Step 1. cat >WordCount.java <Enter>
( This command make new file called “WordCount.Java & wright below command)
//package org.myorg;
import java.io.IOException;
import java.util.*;
import org.apache.hadoop.fs.Path;
import org.apache.hadoop.conf.*;
import org.apache.hadoop.io.*;
import org.apache.hadoop.mapred.*;
import org.apache.hadoop.util.*;
public class WordCount {
public static class Map extends MapReduceBase implements
Mapper<LongWritable, Text, Text, IntWritable> {
private final static IntWritable one = new IntWritable(1);
private Text word = new Text();public void map(LongWritable key, Text value,
OutputCollector<Text,
IntWritable> output, Reporter reporter) throws IOException {
String line = value.toString();
StringTokenizer tokenizer = new StringTokenizer(line);
while (tokenizer.hasMoreTokens()) {
word.set(tokenizer.nextToken());
output.collect(word, one);
}
}
}
public static class Reduce extends MapReduceBase implements
Reducer<Text, IntWritable, Text, IntWritable> {
public void reduce(Text key, Iterator<IntWritable> values,
OutputCollector<Text, IntWritable> output, Reporter reporter) throws IOException
{
int sum = 0;
while (values.hasNext()) {
sum += values.next().get();
}
output.collect(key, new IntWritable(sum));
}
}
public static void main(String[] args) throws Exception {
JobConf conf = new JobConf(WordCount.class);
conf.setJobName("wordcount");
conf.setOutputKeyClass(Text.class);
conf.setOutputValueClass(IntWritable.class);conf.setMapperClass(Map.class);
//conf.setCombinerClass(Reduce.class);
conf.setReducerClass(Reduce.class);
conf.setInputFormat(TextInputFormat.class);
conf.setOutputFormat(TextOutputFormat.class);
FileInputFormat.setInputPaths(conf, new Path(args[0]));
FileOutputFormat.setOutputPath(conf, new Path(args[1]));
JobClient.runJob(conf);
}
}
(After this command you need to press CTRL + C to go back to our machine IP command line)
Step 2. export CLASSPATH=/usr/local/hadoop/hadoop-core-1.2.1.jar
(We export the CLASSPATH to our hadoop jar file.

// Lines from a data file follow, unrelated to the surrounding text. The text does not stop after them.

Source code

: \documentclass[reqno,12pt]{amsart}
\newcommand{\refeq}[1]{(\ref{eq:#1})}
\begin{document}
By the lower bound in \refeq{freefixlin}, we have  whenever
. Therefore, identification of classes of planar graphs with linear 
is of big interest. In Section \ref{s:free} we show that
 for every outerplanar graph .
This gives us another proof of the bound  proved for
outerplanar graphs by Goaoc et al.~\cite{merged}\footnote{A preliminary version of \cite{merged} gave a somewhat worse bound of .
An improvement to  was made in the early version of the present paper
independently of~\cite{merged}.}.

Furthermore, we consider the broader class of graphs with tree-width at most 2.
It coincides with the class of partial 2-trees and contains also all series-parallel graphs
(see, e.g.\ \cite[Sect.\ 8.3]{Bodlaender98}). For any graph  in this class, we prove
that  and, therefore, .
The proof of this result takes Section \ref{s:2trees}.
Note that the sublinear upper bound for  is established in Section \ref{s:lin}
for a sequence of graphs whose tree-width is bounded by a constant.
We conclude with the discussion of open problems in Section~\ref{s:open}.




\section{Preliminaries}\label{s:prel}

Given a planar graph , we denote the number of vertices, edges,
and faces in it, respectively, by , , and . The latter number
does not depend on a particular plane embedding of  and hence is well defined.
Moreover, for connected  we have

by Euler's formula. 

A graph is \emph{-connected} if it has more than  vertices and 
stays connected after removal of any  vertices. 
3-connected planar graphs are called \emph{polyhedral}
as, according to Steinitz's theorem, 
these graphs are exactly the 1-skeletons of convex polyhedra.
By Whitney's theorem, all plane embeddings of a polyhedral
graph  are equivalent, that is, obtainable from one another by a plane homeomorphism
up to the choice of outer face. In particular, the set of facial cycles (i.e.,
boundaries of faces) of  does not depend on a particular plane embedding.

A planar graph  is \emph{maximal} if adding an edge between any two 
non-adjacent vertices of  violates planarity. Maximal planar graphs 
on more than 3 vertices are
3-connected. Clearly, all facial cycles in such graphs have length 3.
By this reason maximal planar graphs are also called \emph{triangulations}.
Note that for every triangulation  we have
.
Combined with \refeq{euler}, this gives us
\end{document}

Java Import which is defined at begining will
take from .jar file)
Step 3. mkdir wordcount_classes
(We this command we make directory (Folder) with name “wordcount_classes” )
Step 4. javac -d wordcount_classes/ WordCount.java
( Javac is Java Compalier. -d is use to debunging. In Wordcount_classes folder 3 classes will store)
Step 5. cd wordcount_classes > then type ls to see below result
Result > WordCount.class WordCount$Map.class WordCount$Reduce.class
( We have three file in Map class , reduce class & WordCount.Class ( Driver class)
Step6. Cd <Enter>
( To go back our IP command line )
Step7. jar -cvf wordcount.jar -C wordcount_classes/ .
( tar is tape drive archieval and jar is java archieval. C is create , v is for verbously ( show us what
you doind , f is for forcefully ( don’t show me unnessary error) , give the name “wordcount.jar. -C
is for you will find the classes in wordcount_classes. It will create & store in parent direct as per / . )
Step8. ls <Enter>
Result = hadoop-1.2.1.tar.gz wordcount_classes wordcount.jar WordCount.java
( We can able to see the jar file in parent folder)
Step 9. exit <Enter>
( To exit from machine IP command & come to home folder so that we can send our java to cluster.
Step10. scp -i "cloudm.pem" en.7nov.txt ubuntu@ec2-18-212-29-171.compute-

1.amazonaws.com:~/
( In this scenario my file name is en.7nov.txt . We send this text file to machine After ubuntu use
your machine IP address & at the end add :~/)
Step 11. Now connect again to your machine & type ls <Enter>
Result = en.7nov.txt wordcount_classes WordCount.java

hadoop-1.2.1.tar.gz wordcount.jar
( We can able to see the en7.nov file in machine parent folder )
Step 12. hadoop fs -put en.7nov.txt .
( We use this command to put file to hadoop)
Step 13. hadoop fs -du en.7nov.txt
( To view the file is present or not on hadoop)
Result : Found 1 items

591874 hdfs://localhost:9000/user/ubuntu/en.7nov.txt
Step 14. hadoop jar wordcount.jar WordCount en.7nov.txt result
( We run the jar file. In this jar we have WordCount & we will process of .txt data & it will save in
result)
Step 15. Goto to Terminal & paste IP with 50070 <Enter>
( To access the file )
Step 16. Follow this link to view the data /user/ubuntu/result/part-00000

( To view the result on GUI )
Step 17. Goto terminal & type this command hadoop fs -lsr /user/ubuntu/result
( To view the result on CLI)
Step 18. hadoop fs -get /user/ubuntu/result/part-00000 results
( We this command we have the same information which is on GUI get same information on terminal with new
folder results )
Step 19. cat results
( To view the information on CLI)
Step 20. sort -n -k2 results > result
( We sort the data in numerical order & paste in to file called result )
Step 21. cat result
( We can able to see the our information as per numerical order )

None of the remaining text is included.